▸ Given entries:
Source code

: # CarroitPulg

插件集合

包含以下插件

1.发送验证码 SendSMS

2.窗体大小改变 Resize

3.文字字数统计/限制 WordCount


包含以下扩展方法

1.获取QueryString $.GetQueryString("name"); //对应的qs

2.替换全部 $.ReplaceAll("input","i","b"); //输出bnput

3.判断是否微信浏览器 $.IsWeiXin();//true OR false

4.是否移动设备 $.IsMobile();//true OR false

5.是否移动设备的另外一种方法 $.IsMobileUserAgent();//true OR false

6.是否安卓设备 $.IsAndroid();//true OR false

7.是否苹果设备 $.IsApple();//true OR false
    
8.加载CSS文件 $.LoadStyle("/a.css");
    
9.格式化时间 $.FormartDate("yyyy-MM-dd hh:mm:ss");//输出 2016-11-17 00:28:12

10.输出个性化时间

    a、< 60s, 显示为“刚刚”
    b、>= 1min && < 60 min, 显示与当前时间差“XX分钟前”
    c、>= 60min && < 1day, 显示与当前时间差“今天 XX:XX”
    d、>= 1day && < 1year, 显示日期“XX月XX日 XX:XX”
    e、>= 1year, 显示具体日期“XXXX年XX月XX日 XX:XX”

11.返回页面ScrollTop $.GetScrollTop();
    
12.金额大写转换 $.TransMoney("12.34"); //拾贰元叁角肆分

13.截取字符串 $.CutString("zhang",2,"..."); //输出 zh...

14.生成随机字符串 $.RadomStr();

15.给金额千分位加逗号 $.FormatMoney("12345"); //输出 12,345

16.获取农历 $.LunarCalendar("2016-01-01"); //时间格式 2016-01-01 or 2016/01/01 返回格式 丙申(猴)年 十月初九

▸ Exercise brief: Reproduce every line of the records containing the string "true".

▸ Result of this exercise:
3.判断是否微信浏览器 $.IsWeiXin();//true OR false
4.是否移动设备 $.IsMobile();//true OR false
5.是否移动设备的另外一种方法 $.IsMobileUserAgent();//true OR false
6.是否安卓设备 $.IsAndroid();//true OR false
7.是否苹果设备 $.IsApple();//true OR false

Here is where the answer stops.